# removing front tweeters...



## keithrash (Aug 12, 2001)

anyone have a quick run on how to replace the front tweeters?

I looked thru the diy...saw the door panel removal, which worked like a champ!
couldn't find a removal of the tweeters...

Thanks for any help!

Oh I have a 07 A3...


----------



## TBomb (Sep 23, 2009)

keithrash said:


> anyone have a quick run on how to replace the front tweeters?
> 
> I looked thru the diy...saw the door panel removal, which worked like a champ!
> couldn't find a removal of the tweeters...
> ...


It's pretty easy. Just pull the a-pillar trim out and up. The tweeter is in a plastic basket that twist-locks in to the a-pillar trim. Be careful when removing and reinstalling the a-pillar trim since you don't want to damage the side curtain airbags :thumbup:


----------



## keithrash (Aug 12, 2001)

pull out first, then up?

dont want an airbag in my face...


----------



## MisterJJ (Jul 28, 2005)

Pics:



yam said:


>


----------



## mike3141 (Feb 16, 1999)

Be sure to disconnect battery.


----------



## TBomb (Sep 23, 2009)

mike3141 said:


> Be sure to disconnect battery.


I never have...but that doesn't mean it's not a good idea :laugh:


----------



## keithrash (Aug 12, 2001)

Thanks guys!!!!

that was perfect!!!


----------



## Uber-A3 (Feb 23, 2002)

mike3141 said:


> Be sure to disconnect battery.


why? No more chance of the airbag going off removing the tweeter than putting gas in the tank.


----------



## mike3141 (Feb 16, 1999)

Uber-A3 said:


> why? No more chance of the airbag going off removing the tweeter than putting gas in the tank.
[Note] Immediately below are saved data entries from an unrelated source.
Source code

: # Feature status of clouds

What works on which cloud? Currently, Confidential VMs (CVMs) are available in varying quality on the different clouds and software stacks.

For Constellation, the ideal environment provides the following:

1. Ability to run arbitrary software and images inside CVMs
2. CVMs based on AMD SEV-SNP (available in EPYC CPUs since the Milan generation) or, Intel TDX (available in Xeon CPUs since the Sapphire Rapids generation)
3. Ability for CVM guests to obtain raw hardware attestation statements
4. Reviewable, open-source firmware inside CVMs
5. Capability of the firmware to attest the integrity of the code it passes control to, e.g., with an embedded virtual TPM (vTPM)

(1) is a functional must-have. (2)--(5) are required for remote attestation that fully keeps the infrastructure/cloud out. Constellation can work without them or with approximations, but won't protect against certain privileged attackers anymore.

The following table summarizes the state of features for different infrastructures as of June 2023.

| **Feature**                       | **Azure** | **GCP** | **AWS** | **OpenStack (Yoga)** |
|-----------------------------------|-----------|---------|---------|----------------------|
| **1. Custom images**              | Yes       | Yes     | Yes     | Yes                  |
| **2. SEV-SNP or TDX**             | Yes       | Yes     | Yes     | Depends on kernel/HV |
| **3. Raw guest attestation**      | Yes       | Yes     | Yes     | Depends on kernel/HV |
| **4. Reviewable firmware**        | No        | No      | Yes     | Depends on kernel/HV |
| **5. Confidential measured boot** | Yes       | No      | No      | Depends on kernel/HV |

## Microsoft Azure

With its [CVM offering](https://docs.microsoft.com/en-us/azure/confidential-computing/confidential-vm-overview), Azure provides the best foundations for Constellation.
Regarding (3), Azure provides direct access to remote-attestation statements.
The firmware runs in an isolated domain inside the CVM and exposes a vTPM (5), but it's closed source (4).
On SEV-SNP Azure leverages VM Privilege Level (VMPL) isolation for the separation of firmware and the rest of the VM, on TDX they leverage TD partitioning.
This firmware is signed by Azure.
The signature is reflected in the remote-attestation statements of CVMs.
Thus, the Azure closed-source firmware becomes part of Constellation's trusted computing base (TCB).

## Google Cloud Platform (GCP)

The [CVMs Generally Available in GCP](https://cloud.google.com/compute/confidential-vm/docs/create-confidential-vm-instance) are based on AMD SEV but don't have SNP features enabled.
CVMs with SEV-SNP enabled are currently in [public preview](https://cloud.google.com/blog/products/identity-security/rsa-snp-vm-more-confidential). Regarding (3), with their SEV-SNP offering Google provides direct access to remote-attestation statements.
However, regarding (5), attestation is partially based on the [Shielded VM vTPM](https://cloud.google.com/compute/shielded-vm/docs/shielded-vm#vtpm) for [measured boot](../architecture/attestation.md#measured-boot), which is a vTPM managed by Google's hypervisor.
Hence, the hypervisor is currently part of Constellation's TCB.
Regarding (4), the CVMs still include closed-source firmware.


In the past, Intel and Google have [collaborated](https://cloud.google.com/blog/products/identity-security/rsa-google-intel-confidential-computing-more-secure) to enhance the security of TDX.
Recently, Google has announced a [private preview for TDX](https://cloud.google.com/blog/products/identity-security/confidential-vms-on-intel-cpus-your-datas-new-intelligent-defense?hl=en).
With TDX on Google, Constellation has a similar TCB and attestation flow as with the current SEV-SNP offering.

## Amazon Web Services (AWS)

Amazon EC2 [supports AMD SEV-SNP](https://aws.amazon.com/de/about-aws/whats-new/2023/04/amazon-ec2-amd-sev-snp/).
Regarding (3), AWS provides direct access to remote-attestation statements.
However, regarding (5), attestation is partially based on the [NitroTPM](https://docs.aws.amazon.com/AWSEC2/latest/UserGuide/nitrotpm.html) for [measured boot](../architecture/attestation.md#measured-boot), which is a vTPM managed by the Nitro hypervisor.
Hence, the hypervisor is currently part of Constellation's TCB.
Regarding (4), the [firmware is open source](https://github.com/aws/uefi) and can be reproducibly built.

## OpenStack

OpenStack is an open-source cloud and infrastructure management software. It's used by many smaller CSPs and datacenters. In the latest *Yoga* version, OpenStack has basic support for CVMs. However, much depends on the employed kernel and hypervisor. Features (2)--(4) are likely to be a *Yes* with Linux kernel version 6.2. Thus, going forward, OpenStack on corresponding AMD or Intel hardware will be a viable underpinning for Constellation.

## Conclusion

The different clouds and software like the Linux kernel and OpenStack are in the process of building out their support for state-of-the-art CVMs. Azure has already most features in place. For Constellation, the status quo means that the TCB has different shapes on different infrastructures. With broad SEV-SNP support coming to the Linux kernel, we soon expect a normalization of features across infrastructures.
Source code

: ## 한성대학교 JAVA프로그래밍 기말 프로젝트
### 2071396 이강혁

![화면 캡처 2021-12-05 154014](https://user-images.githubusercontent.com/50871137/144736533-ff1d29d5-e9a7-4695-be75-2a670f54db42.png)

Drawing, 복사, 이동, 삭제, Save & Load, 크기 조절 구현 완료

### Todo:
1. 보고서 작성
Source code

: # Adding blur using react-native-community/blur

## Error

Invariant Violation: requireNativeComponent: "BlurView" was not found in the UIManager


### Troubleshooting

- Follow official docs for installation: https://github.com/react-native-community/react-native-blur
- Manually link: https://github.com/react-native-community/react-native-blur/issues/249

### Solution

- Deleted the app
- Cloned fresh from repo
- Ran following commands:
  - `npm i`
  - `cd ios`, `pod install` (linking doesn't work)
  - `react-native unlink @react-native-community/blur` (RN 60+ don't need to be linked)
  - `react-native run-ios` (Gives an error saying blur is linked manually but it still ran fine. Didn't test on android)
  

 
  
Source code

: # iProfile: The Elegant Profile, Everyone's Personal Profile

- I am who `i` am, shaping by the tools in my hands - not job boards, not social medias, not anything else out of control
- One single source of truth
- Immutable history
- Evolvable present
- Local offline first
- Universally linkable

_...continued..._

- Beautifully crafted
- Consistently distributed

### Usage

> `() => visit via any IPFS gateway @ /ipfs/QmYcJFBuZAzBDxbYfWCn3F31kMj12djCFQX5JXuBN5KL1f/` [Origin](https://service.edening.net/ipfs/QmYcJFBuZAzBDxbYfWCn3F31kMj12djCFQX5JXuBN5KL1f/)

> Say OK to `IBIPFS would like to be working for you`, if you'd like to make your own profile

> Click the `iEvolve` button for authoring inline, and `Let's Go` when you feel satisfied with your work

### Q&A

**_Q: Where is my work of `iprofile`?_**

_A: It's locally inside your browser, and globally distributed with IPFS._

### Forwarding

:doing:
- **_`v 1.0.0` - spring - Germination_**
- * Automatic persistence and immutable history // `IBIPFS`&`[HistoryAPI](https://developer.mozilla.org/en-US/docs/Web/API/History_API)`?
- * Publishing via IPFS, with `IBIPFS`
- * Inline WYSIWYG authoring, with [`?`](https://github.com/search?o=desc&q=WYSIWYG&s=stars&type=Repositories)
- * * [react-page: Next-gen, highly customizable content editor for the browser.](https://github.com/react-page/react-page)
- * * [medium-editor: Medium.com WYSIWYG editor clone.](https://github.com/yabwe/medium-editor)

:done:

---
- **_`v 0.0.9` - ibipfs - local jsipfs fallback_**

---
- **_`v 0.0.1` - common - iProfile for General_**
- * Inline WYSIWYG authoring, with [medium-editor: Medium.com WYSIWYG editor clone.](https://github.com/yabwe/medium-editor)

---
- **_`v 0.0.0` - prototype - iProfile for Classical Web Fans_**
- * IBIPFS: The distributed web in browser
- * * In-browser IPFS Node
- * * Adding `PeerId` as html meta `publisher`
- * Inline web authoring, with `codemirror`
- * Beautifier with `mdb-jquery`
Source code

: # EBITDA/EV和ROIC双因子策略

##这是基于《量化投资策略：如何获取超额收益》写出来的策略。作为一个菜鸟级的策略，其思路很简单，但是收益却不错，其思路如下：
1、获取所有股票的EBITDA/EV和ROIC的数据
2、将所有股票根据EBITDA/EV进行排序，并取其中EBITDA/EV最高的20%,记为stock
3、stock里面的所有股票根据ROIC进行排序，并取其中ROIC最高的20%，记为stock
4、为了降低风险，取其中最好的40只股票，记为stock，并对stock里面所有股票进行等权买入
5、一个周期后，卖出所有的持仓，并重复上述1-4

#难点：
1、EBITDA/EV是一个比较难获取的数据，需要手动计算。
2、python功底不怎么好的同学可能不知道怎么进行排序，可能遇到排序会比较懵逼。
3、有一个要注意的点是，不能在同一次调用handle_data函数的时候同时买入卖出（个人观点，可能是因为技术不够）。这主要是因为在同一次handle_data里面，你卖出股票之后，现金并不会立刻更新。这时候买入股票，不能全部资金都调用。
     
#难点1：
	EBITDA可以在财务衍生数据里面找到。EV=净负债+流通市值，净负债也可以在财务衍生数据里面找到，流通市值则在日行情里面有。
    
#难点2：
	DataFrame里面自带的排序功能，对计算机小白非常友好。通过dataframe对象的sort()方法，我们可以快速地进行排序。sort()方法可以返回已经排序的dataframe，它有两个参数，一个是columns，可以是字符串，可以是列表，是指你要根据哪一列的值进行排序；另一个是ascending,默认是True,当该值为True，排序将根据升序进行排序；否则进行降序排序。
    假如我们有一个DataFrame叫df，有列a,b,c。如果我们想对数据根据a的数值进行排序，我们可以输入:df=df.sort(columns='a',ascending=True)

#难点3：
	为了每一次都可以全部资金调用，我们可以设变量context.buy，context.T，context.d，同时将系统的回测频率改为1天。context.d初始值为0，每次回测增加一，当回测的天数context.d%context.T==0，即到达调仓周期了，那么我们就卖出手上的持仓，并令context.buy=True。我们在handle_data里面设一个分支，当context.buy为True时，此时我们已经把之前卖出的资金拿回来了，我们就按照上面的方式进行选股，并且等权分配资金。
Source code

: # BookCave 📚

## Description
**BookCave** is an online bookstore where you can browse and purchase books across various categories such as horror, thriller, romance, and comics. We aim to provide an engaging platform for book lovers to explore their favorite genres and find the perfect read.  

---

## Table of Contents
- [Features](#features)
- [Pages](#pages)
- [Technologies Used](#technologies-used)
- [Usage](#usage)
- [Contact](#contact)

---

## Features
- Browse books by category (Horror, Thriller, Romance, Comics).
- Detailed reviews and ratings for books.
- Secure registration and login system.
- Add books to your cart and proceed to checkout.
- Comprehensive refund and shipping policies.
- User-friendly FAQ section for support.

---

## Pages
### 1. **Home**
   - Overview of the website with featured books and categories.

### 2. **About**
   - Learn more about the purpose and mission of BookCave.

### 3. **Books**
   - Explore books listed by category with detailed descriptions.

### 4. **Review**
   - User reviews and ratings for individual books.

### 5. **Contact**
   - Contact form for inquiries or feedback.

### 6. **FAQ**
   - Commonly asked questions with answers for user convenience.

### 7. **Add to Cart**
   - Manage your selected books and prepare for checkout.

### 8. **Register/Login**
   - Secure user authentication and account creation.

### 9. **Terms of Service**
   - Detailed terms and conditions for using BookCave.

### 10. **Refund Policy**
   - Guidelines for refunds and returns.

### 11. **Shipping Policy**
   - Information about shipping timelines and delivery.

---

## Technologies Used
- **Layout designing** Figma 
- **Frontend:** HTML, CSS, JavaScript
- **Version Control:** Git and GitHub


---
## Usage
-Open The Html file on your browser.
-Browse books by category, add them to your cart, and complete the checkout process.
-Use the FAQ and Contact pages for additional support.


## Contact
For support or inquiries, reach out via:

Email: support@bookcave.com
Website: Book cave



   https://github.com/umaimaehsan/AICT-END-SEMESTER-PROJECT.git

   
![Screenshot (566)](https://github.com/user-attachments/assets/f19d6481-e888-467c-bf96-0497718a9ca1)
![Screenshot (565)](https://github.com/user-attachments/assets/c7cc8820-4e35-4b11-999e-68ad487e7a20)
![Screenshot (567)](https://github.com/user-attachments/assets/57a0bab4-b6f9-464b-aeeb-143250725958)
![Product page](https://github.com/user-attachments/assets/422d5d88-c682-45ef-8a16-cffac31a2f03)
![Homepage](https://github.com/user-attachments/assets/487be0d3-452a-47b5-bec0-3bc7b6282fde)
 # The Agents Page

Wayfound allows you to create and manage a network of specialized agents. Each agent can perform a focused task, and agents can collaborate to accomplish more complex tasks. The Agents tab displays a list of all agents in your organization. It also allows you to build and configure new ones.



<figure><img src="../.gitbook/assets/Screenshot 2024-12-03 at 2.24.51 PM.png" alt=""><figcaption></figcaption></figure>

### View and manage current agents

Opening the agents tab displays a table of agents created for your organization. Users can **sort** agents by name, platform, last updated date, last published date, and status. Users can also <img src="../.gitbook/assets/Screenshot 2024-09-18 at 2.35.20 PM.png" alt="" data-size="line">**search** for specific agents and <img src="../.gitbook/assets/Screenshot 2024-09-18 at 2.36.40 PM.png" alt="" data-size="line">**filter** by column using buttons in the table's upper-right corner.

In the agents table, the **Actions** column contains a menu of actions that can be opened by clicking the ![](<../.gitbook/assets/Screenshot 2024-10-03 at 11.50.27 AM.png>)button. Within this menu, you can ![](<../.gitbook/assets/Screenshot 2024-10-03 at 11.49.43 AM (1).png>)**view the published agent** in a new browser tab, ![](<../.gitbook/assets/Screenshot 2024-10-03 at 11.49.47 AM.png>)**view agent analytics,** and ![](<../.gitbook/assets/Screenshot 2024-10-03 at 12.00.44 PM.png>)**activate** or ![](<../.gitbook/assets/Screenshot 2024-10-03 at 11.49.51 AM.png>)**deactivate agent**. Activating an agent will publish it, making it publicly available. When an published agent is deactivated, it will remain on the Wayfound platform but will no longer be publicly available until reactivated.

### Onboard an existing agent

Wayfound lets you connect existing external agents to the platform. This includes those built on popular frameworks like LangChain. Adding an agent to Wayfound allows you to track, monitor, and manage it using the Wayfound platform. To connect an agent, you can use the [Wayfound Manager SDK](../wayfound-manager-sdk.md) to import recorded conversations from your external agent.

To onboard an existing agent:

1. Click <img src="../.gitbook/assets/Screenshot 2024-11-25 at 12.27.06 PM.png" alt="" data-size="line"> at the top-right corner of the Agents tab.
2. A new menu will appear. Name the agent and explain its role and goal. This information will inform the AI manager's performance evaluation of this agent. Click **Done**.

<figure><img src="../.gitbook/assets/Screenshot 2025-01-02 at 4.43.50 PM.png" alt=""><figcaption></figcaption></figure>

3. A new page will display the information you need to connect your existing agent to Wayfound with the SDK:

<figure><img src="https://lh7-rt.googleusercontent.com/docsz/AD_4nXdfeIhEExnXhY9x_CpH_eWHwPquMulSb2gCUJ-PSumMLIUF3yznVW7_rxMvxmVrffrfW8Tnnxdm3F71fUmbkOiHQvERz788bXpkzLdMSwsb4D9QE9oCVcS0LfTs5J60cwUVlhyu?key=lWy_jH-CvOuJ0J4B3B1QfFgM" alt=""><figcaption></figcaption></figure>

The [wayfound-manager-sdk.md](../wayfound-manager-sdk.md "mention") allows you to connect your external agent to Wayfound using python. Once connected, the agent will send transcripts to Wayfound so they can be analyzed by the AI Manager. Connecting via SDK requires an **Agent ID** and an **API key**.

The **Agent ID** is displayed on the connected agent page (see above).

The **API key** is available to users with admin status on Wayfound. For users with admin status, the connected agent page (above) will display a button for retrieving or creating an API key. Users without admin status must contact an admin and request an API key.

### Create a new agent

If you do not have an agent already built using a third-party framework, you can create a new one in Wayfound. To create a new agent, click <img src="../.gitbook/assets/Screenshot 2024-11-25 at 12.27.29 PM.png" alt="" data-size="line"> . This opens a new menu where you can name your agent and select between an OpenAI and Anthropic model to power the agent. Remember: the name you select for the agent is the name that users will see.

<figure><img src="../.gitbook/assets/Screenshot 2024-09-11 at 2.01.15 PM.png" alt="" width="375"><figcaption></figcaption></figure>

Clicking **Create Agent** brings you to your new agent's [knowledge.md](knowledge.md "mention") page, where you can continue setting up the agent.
IIRC I've seen others recommend disconnecting the battery any time you're working with or near the airbags. Static electricity can be tricky.


----------



## skotti (Sep 27, 2005)

What are you replacing the tweeters with? Any other sound system mods?


----------



## VWAddict (Jun 12, 1999)

mike3141 said:


> IIRC I've seen others recommend disconnecting the battery any time you're working with or near the airbags. Static electricity can be tricky.


Disconnecting the battery won't do diddly-squat about reducing static electricity... -Think about it for a second.


----------



## mike3141 (Feb 16, 1999)

No but static could cause the airbag controller to fire. Disconnecting the battery disables the controller.


----------



## MisterJJ (Jul 28, 2005)

mike3141 said:


> No but static could cause the airbag controller to fire. Disconnecting the battery disables the controller.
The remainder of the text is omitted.